WORK INSTRUCTION | Every line of the listing below should come back exactly as written, with no images.

RECORDS FOR PROCESSING |
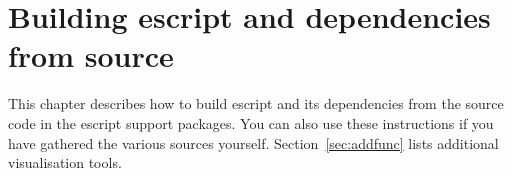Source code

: %
%
%

\chapter{Building escript and dependencies from source}
\label{chap:allsrc}

This chapter describes how to build escript and its dependencies from the source code in the escript support packages.
You can also use these instructions if you have gathered the various sources yourself.
Section~\ref{sec:addfunc} lists additional visualisation tools.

RESULT |
Source code

: %
%
%

\chapter{Building escript and dependencies from source}
\label{chap:allsrc}

This chapter describes how to build escript and its dependencies from the source code in the escript support packages.
You can also use these instructions if you have gathered the various sources yourself.
Section~\ref{sec:addfunc} lists additional visualisation tools.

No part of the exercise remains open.